WHAT TO DO
Copy out each line of the data below in which the string "that" appears.

DATA FOR REVIEW
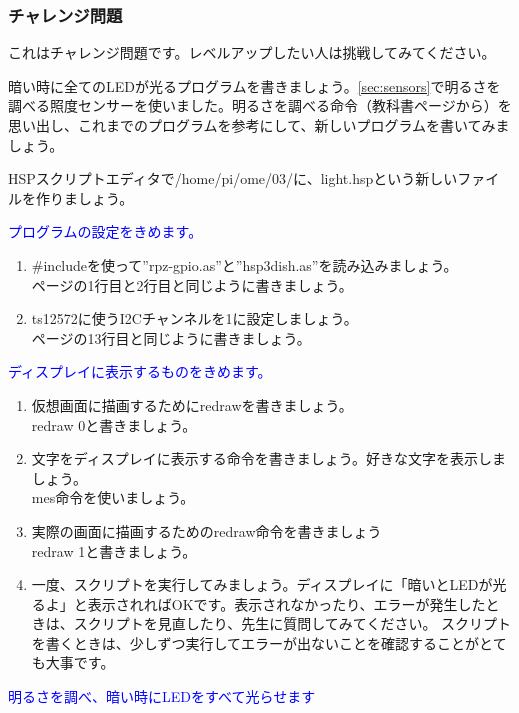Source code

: \subsubsection{チャレンジ問題}
これはチャレンジ問題です。レベルアップしたい人は挑戦してみてください。

暗い時に全てのLEDが光るプログラムを書きましょう。\ref{sec:sensors}で明るさを調べる照度センサーを使いました。明るさを調べる命令（教科書\pageref{sec:sensors}ページから）を思い出し、これまでのプログラムを参考にして、新しいプログラムを書いてみましょう。\\
\begin{enumerate}
\renewcommand{\theenumii}{\arabic{enumii}}
\renewcommand{\labelenumii}{\theenumi.\theenumii}
\item HSPスクリプトエディタで/home/pi/ome/03/に、light.hspという新しいファイルを作りましょう。
\textcolor{blue}{\item プログラムの設定をきめます。}
\begin{enumerate}
\item \#includeを使って”rpz-gpio.as”と”hsp3dish.as”を読み込みましょう。\\
\pageref{sensors.hsp}ページの1行目と2行目と同じように書きましょう。
\item ts12572に使うI2Cチャンネルを1に設定しましょう。\\
\pageref{sensors.hsp}ページの13行目と同じように書きましょう。
\end{enumerate}
\textcolor{blue}{\item ディスプレイに表示するものをきめます。}
\begin{enumerate}
\item 仮想画面に描画するためにredrawを書きましょう。\\
redraw 0と書きましょう。
\item 文字をディスプレイに表示する命令を書きましょう。好きな文字を表示しましょう。\\
mes命令を使いましょう。
\item 実際の画面に描画するためのredraw命令を書きましょう\\
redraw 1と書きましょう。
\item 一度、スクリプトを実行してみましょう。ディスプレイに「暗いとLEDが光るよ」と表示されればOKです。表示されなかったり、エラーが発生したときは、スクリプトを見直したり、先生に質問してみてください。
スクリプトを書くときは、少しずつ実行してエラーが出ないことを確認することがとても大事です。
\end{enumerate}
\textcolor{blue}{\item 明るさを調べ、暗い時にLEDをすべて光らせます}

\end{enumerate}

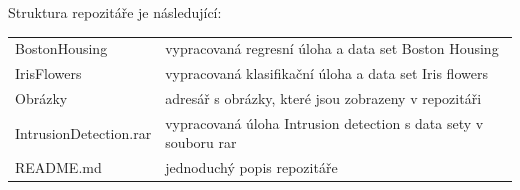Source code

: \documentclass[male,czech,api_ing]{thesis}
\begin{document}
Struktura repozitáře je následující:
\begin{longtable}{ll}
\hline
BostonHousing & vypracovaná regresní úloha a data set Boston Housing \\
IrisFlowers & vypracovaná klasifikační úloha a data set Iris flowers \\
Obrázky & adresář s obrázky, které jsou zobrazeny v repozitáři \\
IntrusionDetection.rar & vypracovaná úloha Intrusion detection s data sety v souboru rar\\
README.md & jednoduchý popis repozitáře\\
\hline
\end{longtable}

\end{document}
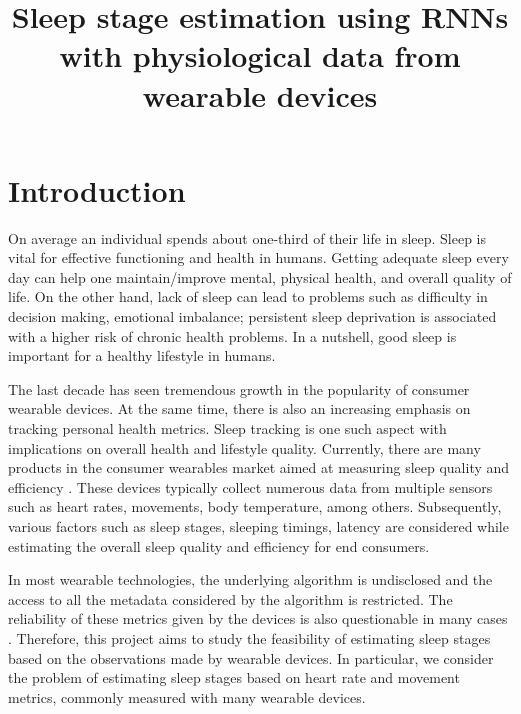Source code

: \documentclass[12pt]{article}
\title{Sleep stage estimation using RNNs with physiological data from wearable devices}
\author{}
\begin{document}
\maketitle



\section{Introduction}
On average an individual spends about one-third of their life in sleep. Sleep is vital for effective functioning and health in humans. Getting adequate sleep every day can help one maintain/improve mental, physical health, and overall quality of life. On the other hand, lack of sleep can lead to problems such as difficulty in decision making,  emotional imbalance; persistent sleep deprivation is associated with a higher risk of chronic health problems. In a nutshell, good sleep is important for a healthy lifestyle in humans. 


The last decade has seen tremendous growth in the popularity of consumer wearable devices. At the same time, there is also an increasing emphasis on tracking personal health metrics. Sleep tracking is one such aspect with implications on overall health and lifestyle quality. Currently, there are many products in the consumer wearables market aimed at measuring sleep quality and efficiency \citep{shelgikar2016sleep}. These devices typically collect numerous data from multiple sensors such as heart rates, movements, body temperature, among others.  Subsequently, various factors such as sleep stages, sleeping timings, latency are considered while estimating the overall sleep quality and efficiency for end consumers. 


In most wearable technologies, the underlying algorithm is undisclosed and the access to all the metadata considered by the algorithm is restricted. The reliability of these metrics given by the devices is also questionable in many cases \citep{kolla2016consumer}.  Therefore, this project aims to study the feasibility of estimating sleep stages based on the observations made by wearable devices.  In particular, we consider the problem of estimating sleep stages based on heart rate and movement metrics, commonly measured with many wearable devices.  
\end{document}
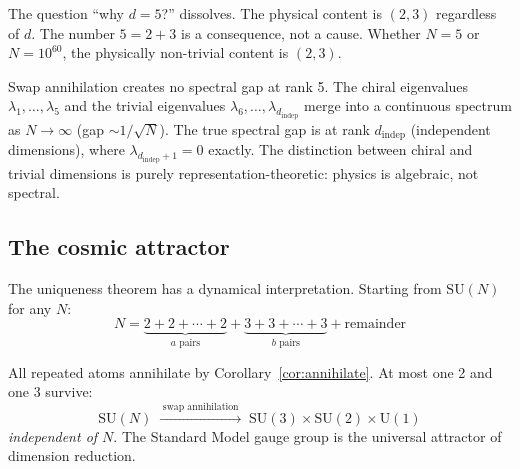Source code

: \begin{remark}
\begin{corollary}
The question ``why $d = 5$?'' dissolves. The physical content is $(2, 3)$ regardless of $d$. The number $5 = 2 + 3$ is a consequence, not a cause. Whether $N = 5$ or $N = 10^{60}$, the physically non-trivial content is $(2, 3)$.
\end{corollary}

\begin{remark}
Swap annihilation creates no spectral gap at rank 5. The chiral eigenvalues $\lambda_1, \ldots, \lambda_5$ and the trivial eigenvalues $\lambda_6, \ldots, \lambda_{d_\text{indep}}$ merge into a continuous spectrum as $N \to \infty$ (gap $\sim 1/\sqrt{N}$). The true spectral gap is at rank $d_\text{indep}$ (independent dimensions), where $\lambda_{d_\text{indep}+1} = 0$ exactly. The distinction between chiral and trivial dimensions is purely representation-theoretic: physics is algebraic, not spectral.
\end{remark}

\subsection{The cosmic attractor}

The uniqueness theorem has a dynamical interpretation. Starting from $\text{SU}(N)$ for any $N$:
\begin{equation}
N = \underbrace{2 + 2 + \cdots + 2}_{a\text{ pairs}} + \underbrace{3 + 3 + \cdots + 3}_{b\text{ pairs}} + \text{remainder}
\end{equation}

All repeated atoms annihilate by Corollary~\ref{cor:annihilate}. At most one 2 and one 3 survive:
\begin{equation}
\text{SU}(N) \;\xrightarrow{\;\text{swap annihilation}\;}\; \text{SU}(3) \times \text{SU}(2) \times \text{U}(1)
\end{equation}
\emph{independent of $N$}. The Standard Model gauge group is the universal attractor of dimension reduction.


\end{remark}
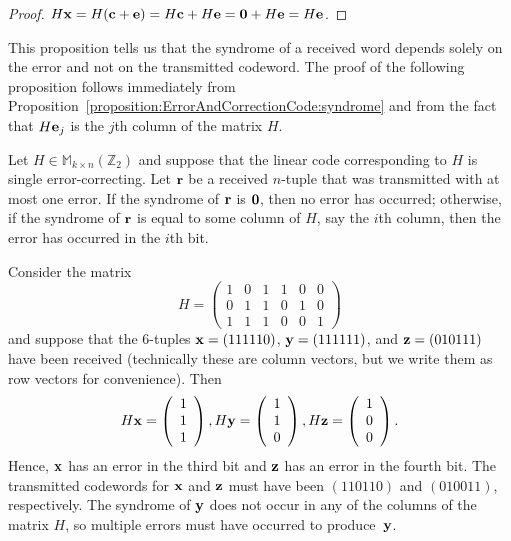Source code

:  \begin{proof}
$H{\bold x} = H({\bold c} +{\bold e}) = H{\bold c} + H{\bold e} =
{\bold 0} + H{\bold e} = H{\bold e}$.  
\end{proof}
 
 
This proposition tells us that the syndrome of a received word depends
solely on the error and not on the transmitted codeword. The proof of the
following proposition follows immediately from Proposition~\ref{proposition:ErrorAndCorrectionCode:syndrome} and from
the fact that $H{\bold e}_j$ is the $j$th column of the matrix $H$.
 
 \begin{prop}{}
Let $H \in \mathbb{M}_{ k \times n} ( \mathbb{Z}_2)$ and suppose that the
linear code corresponding to $H$ is single error-correcting. Let
${\bold r}$ be a received $n$-tuple that was transmitted with at most
one error. If the syndrome of ${\bold r}$ is ${\bold 0}$, then no
error has occurred; otherwise, if the syndrome of ${\bold r}$ is equal
to some column of $H$, say the $i$th column, then the error has
occurred in the $i$th bit.  
\end{prop}
 
 \begin{example}{}
Consider the matrix
\[
H =
\left(
\begin{array}{cccccc}
1 & 0 & 1 & 1 & 0 & 0 \\
0 & 1 & 1 & 0 & 1 & 0 \\
1 & 1 & 1 & 0 & 0 & 1
\end{array}
\right)
\]
and suppose that the  6-tuples ${\bold x} = (111110)$,
${\bold y} = (111111)$, and ${\bold z} = (010111)$
have been received (technically these are column vectors, but we write them as row vectors for convenience). Then  
\[
H{\bold x} =
\left(
\begin{array}{c} 1 \\ 1 \\ 1 \end{array}
\right),
H{\bold y} =
\left(
\begin{array}{c} 1 \\ 1 \\ 0 \end{array}
\right),
H{\bold z} =
\left(
\begin{array}{c} 1 \\ 0 \\ 0 \end{array}
\right).
\]
Hence, ${\bold x}$ has an error in the third bit and ${\bold z}$ has
an error in the fourth bit. The transmitted codewords for ${\bold x}$
and ${\bold z}$ must have been $(110110)$ and $(010011)$,
respectively. The syndrome of ${\bold y}$ does not occur in any of the
columns of the matrix $H$, so multiple
errors must have occurred to produce~${\bold y}$.
\end{example}
 
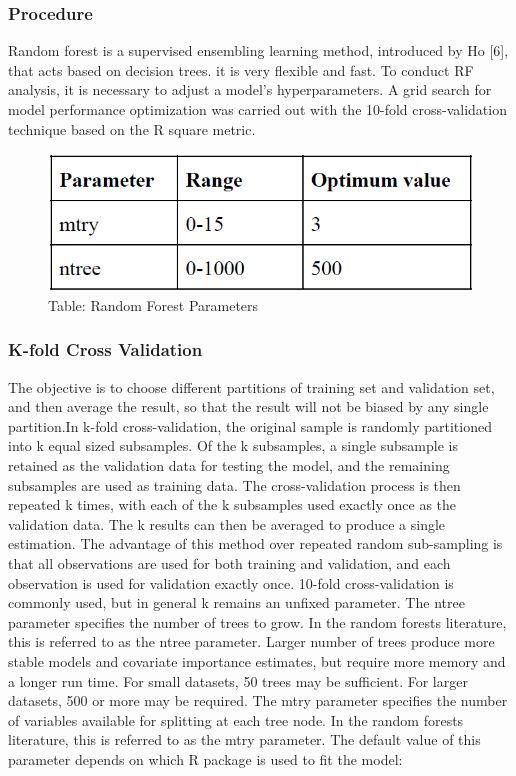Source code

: \subsubsection{Procedure}
Random forest is a supervised ensembling
learning method, introduced by Ho [6], that acts
based on decision trees. it is very flexible
and fast. To conduct RF analysis, it is necessary
to adjust a model’s hyperparameters. A grid
search for model performance optimization was
carried out with the 10-fold cross-validation
technique based on the R square metric.
\begin{figure}[h]
\label{ss}
\centering
\includegraphics[width= 10 cm]{rftable.png}
\caption{Table: Random Forest Parameters}
\end{figure}

\subsubsection{K-fold Cross Validation}
The objective is to choose different partitions of training set and validation set, and then average the result, so that the result will not be biased by any single partition.In k-fold cross-validation, the original sample is randomly partitioned into k equal sized subsamples. Of the k subsamples, a single subsample is retained as the validation data for testing the model, and the remaining subsamples are used as training data. The cross-validation process is then repeated k times, with each of the k subsamples used exactly once as the validation data. The k results can then be averaged to produce a single estimation. The advantage of this method over repeated random sub-sampling is that all observations are used for both training and validation, and each observation is used for validation exactly once. 10-fold cross-validation is commonly used, but in general k remains an unfixed parameter.
The ntree parameter specifies the number of trees to grow. In the random forests literature, this is referred to as the ntree parameter. Larger number of trees produce more stable models and covariate importance estimates, but require more memory and a longer run time. For small datasets, 50 trees may be sufficient. For larger datasets, 500 or more may be required.
The mtry parameter specifies the number of variables available for splitting at each tree node. In the random forests literature, this is referred to as the mtry parameter. The default value of this parameter depends on which R package is used to fit the model:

ANSWER SPACE
This proposition tells us that the syndrome of a received word depends
the fact that $H{\bold e}_j$ is the $j$th column of the matrix $H$.
Let $H \in \mathbb{M}_{ k \times n} ( \mathbb{Z}_2)$ and suppose that the
${\bold r}$ be a received $n$-tuple that was transmitted with at most
and suppose that the  6-tuples ${\bold x} = (111110)$,
learning method, introduced by Ho [6], that acts
The objective is to choose different partitions of training set and validation set, and then average the result, so that the result will not be biased by any single partition.In k-fold cross-validation, the original sample is randomly partitioned into k equal sized subsamples. Of the k subsamples, a single subsample is retained as the validation data for testing the model, and the remaining subsamples are used as training data. The cross-validation process is then repeated k times, with each of the k subsamples used exactly once as the validation data. The k results can then be averaged to produce a single estimation. The advantage of this method over repeated random sub-sampling is that all observations are used for both training and validation, and each observation is used for validation exactly once. 10-fold cross-validation is commonly used, but in general k remains an unfixed parameter.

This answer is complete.